**YOUR OBJECTIVE**
Character for character, write out the data below.

[Plain-text document sources]
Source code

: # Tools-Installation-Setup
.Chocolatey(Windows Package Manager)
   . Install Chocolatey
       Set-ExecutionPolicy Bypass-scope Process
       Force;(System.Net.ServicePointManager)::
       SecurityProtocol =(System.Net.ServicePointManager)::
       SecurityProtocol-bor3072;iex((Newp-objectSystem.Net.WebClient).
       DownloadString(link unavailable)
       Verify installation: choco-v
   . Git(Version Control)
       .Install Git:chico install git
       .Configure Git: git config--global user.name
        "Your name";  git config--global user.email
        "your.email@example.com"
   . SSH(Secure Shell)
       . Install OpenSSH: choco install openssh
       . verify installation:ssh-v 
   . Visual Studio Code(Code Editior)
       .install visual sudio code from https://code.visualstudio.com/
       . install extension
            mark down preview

**EXPECTED ANSWER**
Source code

: # Tools-Installation-Setup
.Chocolatey(Windows Package Manager)
   . Install Chocolatey
       Set-ExecutionPolicy Bypass-scope Process
       Force;(System.Net.ServicePointManager)::
       SecurityProtocol =(System.Net.ServicePointManager)::
       SecurityProtocol-bor3072;iex((Newp-objectSystem.Net.WebClient).
       DownloadString(link unavailable)
       Verify installation: choco-v
   . Git(Version Control)
       .Install Git:chico install git
       .Configure Git: git config--global user.name
        "Your name";  git config--global user.email
        "your.email@example.com"
   . SSH(Secure Shell)
       . Install OpenSSH: choco install openssh
       . verify installation:ssh-v 
   . Visual Studio Code(Code Editior)
       .install visual sudio code from https://code.visualstudio.com/
       . install extension
            mark down preview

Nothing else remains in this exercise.